Friday Reads: Run to the Stars

run to the starsI’ve been going on a bit of a Michael Scott Rohan reading jag in the last year or so, for no real good reason than I remembered liking his work a lot. I reread the Spiral series (available as Gateway ebooks! Here’s the link to the first one)  first, as when I was unpacking boxes looking for the book I really I wanted to read I came upon them instead, and thought I might as well go with it. They’re a lot of fun, although there are some computer-related plotlines that, ummm, don’t really stand up to the modern days of the internet. We can forgive that, though – it’s not like that isn’t true of most SF from before 2000 or so. They’re entertaining, pacey reads, with an enjoyably annoying (at times) lead character and a well-thought-through ‘Other-London’ Neverwhere-y type vibe, and the always popular ‘person from our time gets caught in fantasy world’ setting.

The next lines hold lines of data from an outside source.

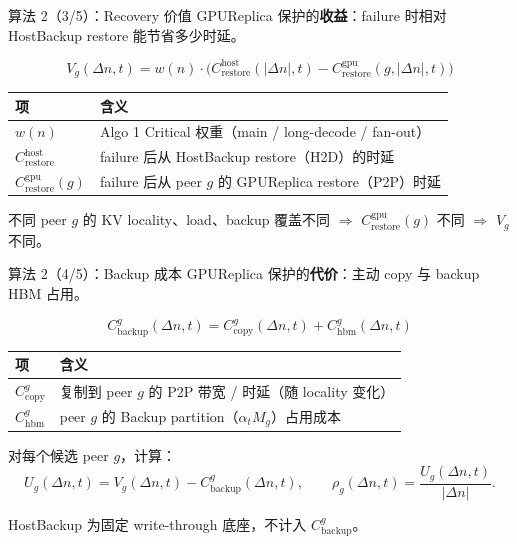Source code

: \documentclass[aspectratio=43]{beamer}
\begin{document}
\begin{frame}{算法 2（3/5）：Recovery 价值}
  \small
  GPUReplica 保护的\textbf{收益}：failure 时相对 HostBackup restore 能节省多少时延。

  \vspace{0.08cm}
  \[
    V_g(\Delta n,t)
    =
    w(n)
    \cdot
    \bigl(
      C_{\mathrm{restore}}^{\mathrm{host}}(|\Delta n|, t)
      -
      C_{\mathrm{restore}}^{\mathrm{gpu}}(g, |\Delta n|, t)
    \bigr)
  \]

  \vspace{0.06cm}
  \scriptsize
  \renewcommand{\arraystretch}{1.12}
  \begin{tabular}{p{}p{}}
    \toprule
    项 & 含义 \\
    \midrule
    $w(n)$ & Algo 1 Critical 权重（main / long-decode / fan-out） \\
    $C_{\mathrm{restore}}^{\mathrm{host}}$ & failure 后从 HostBackup restore（H2D）的时延 \\
    $C_{\mathrm{restore}}^{\mathrm{gpu}}(g)$ & failure 后从 peer $g$ 的 GPUReplica restore（P2P）时延 \\
    \bottomrule
  \end{tabular}

  \vspace{0.08cm}
  \footnotesize
  不同 peer $g$ 的 KV locality、load、backup 覆盖不同 $\Rightarrow$ $C_{\mathrm{restore}}^{\mathrm{gpu}}(g)$ 不同 $\Rightarrow$ $V_g$ 不同。
\end{frame}

\begin{frame}{算法 2（4/5）：Backup 成本}
  \small
  GPUReplica 保护的\textbf{代价}：主动 copy 与 backup HBM 占用。

  \vspace{0.08cm}
  \[
    C_{\mathrm{backup}}^g(\Delta n,t)
    =
    C_{\mathrm{copy}}^g(\Delta n,t)
    +
    C_{\mathrm{hbm}}^g(\Delta n,t)
  \]

  \vspace{0.06cm}
  \scriptsize
  \renewcommand{\arraystretch}{1.12}
  \begin{tabular}{p{}p{}}
    \toprule
    项 & 含义 \\
    \midrule
    $C_{\mathrm{copy}}^g$ & 复制到 peer $g$ 的 P2P 带宽 / 时延（随 locality 变化） \\
    $C_{\mathrm{hbm}}^g$ & peer $g$ 的 Backup partition（$\alpha_t M_g$）占用成本 \\
    \bottomrule
  \end{tabular}

  \vspace{0.10cm}
  对每个候选 peer $g$，计算：
  \[
    U_g(\Delta n,t) = V_g(\Delta n,t) - C_{\mathrm{backup}}^g(\Delta n,t),
    \qquad
    \rho_g(\Delta n,t) = \frac{U_g(\Delta n,t)}{|\Delta n|}.
  \]

  \vspace{0.04cm}
  \footnotesize
  HostBackup 为固定 write-through 底座，不计入 $C_{\mathrm{backup}}^g$。
\end{frame}
\end{document}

And then I got busy, and forgot to go back to the boxes, until a few days ago when, after a chance conversation at work, I was reminded that what I really wanted to read again was The Anvil of Ice, which is the first part of Rohan’s masterful Winter of the World series. I found it this time, along with its two sequels, but I also found Run to the Stars, his first novel, and decided to read that instead. I’m sure I’ve read it before – there aren’t many books on my shelves that I haven’t read, and I tend to know what they are, as the crushing doom that comes upon me every time I look at the TBR pile on the floor is a very distinctive feeling – but I couldn’t remember much about it, so it went into the front of the queue. (I’m reading Anvil right now, in fact – and it stands the test of time. Seriously good fantasy. But that’s for another blogpost, I think.)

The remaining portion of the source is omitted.